Mayor Eric Adams’s outlandish comments during an interfaith breakfast Tuesday criticizing the nation’s constitutionally mandated separation of church and state were playing with fire.
“Don’t tell me about no separation of church and state. State is the body, church is the heart,” Adams said during Tuesday’s event. “You take the heart out of the body, the body dies.”
The mayor also asserted, “When we took prayers out of schools, guns came into schools.”
Adams made these statements after his chief advisor Ingrid Lewis-Martin introduced him at the breakfast by saying that the Adams administration “doesn’t believe” in the separation of church and state.
Let’s be clear: Religion is a fundamental part of millions of New Yorkers’ lives and faith has played a crucial role in many of our nation’s achievements, including the Civil Rights Movement. That’s why freedom of religion is so important.
But we are a nation and a city filled with people of many faiths and no faith. If government is going to represent all of us, it can’t favor any religious belief over another. That includes non-belief.
It isn’t like Adams should need to be reminded of what the First Amendment requires. He has sworn to uphold the Constitution more than once, first as a police officer, later as a state senator, and then last year upon becoming mayor. The very opening passage of the Bill of Rights makes clear that in matters of religion, the government must remain a neutral non-participant.

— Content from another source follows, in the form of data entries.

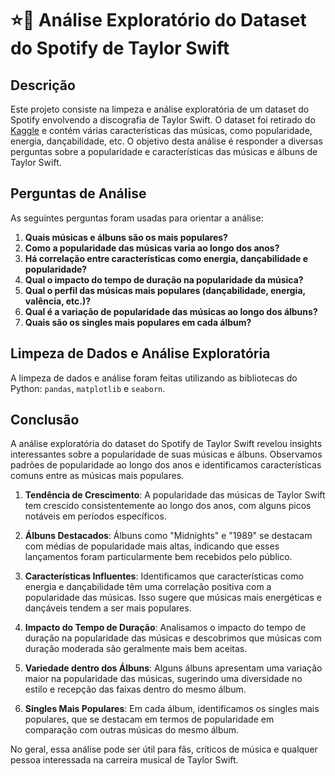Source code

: # ⭐🎤 Análise Exploratório do Dataset do Spotify de Taylor Swift 

## Descrição

Este projeto consiste na limpeza e análise exploratória de um dataset do Spotify envolvendo a discografia de Taylor Swift. O dataset foi retirado do [Kaggle](https://www.kaggle.com/) e contém várias características das músicas, como popularidade, energia, dançabilidade, etc. O objetivo desta análise é responder a diversas perguntas sobre a popularidade e características das músicas e álbuns de Taylor Swift.

## Perguntas de Análise

As seguintes perguntas foram usadas para orientar a análise:

1. **Quais músicas e álbuns são os mais populares?**
2. **Como a popularidade das músicas varia ao longo dos anos?**
3. **Há correlação entre características como energia, dançabilidade e popularidade?**
4. **Qual o impacto do tempo de duração na popularidade da música?**
5. **Qual o perfil das músicas mais populares (dançabilidade, energia, valência, etc.)?**
6. **Qual é a variação de popularidade das músicas ao longo dos álbuns?**
7. **Quais são os singles mais populares em cada álbum?**

## Limpeza de Dados e Análise Exploratória

A limpeza de dados  e análise foram feitas utilizando as bibliotecas do Python: `pandas`, `matplotlib` e `seaborn`. 

## Conclusão

A análise exploratória do dataset do Spotify de Taylor Swift revelou insights interessantes sobre a popularidade de suas músicas e álbuns. Observamos padrões de popularidade ao longo dos anos e identificamos características comuns entre as músicas mais populares. 
1. **Tendência de Crescimento**: A popularidade das músicas de Taylor Swift tem crescido consistentemente ao longo dos anos, com alguns picos notáveis em períodos específicos. 

2. **Álbuns Destacados**: Álbuns como "Midnights" e "1989" se destacam com médias de popularidade mais altas, indicando que esses lançamentos foram particularmente bem recebidos pelo público. 

3. **Características Influentes**: Identificamos que características como energia e dançabilidade têm uma correlação positiva com a popularidade das músicas. Isso sugere que músicas mais energéticas e dançáveis tendem a ser mais populares. 

4. **Impacto do Tempo de Duração**: Analisamos o impacto do tempo de duração na popularidade das músicas e descobrimos que músicas com duração moderada são geralmente mais bem aceitas. 

5. **Variedade dentro dos Álbuns**: Alguns álbuns apresentam uma variação maior na popularidade das músicas, sugerindo uma diversidade no estilo e recepção das faixas dentro do mesmo álbum. 

6. **Singles Mais Populares**: Em cada álbum, identificamos os singles mais populares, que se destacam em termos de popularidade em comparação com outras músicas do mesmo álbum. 

No geral, essa análise pode ser útil para fãs, críticos de música e qualquer pessoa interessada na carreira musical de Taylor Swift.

The dangers of the government favoring religion are not theoretical. When the government prefers one religion over another, it undermines the religious freedom of all of us. There are numerous examples from our city’s recent history alone when public officials or institutions have discriminated against New Yorkers because of their faith, or tried to use government power to advance religious causes. Here are two that stand out.
In 1999, then-Mayor Rudy Giuliani tried to shut down the Brooklyn Museum over the “Sensation” exhibition, which featured a painting depicting the Virgin Mary in a way that offended the mayor’s religious sensibilities. Giuliani tried to pull city funding from the museum and terminate its city-issued lease, but he lost his case in court.
We at the NYCLU argued, in a brief in support of the museum, that Giuliani flagrantly violated the well-established First Amendment prohibition against viewpoint discrimination.
Then, a little over a decade ago, the Associated Press broke the news that, since at least 2002, the NYPD’s Intelligence Division had engaged in the religious profiling and suspicionless surveillance of Muslims in New York City and beyond. The unit singled out Muslim religious and community leaders, mosques, student associations, organizations, and businesses for pervasive, discriminatory surveillance that was exclusively focused on Muslims.
The NYCLU successfully sued the police department over these disturbing and illegal practices. The lawsuit resulted in the creation of a position for an independent civilian representative in the NYPD who now acts as a check against surveillance abuses.
In addition to our recent past, there is, of course, a much longer story to tell, stretching back to colonial New York, in which Catholics were denied religious and civil rights. And so on.
Adams’s team is now claiming that those New Yorkers expressing concern over his comments are distorting his meaning—that he was making a point about what animates his leadership.
But, without even considering what goes on in theocracies around the world, our city’s history alone shows why Adams is playing a dangerous game by casually dismissing the well-established partition between religion and public policy.
On matters of faith, Mayor Adams is entitled to his own beliefs. On the Constitution, he must uphold his oath.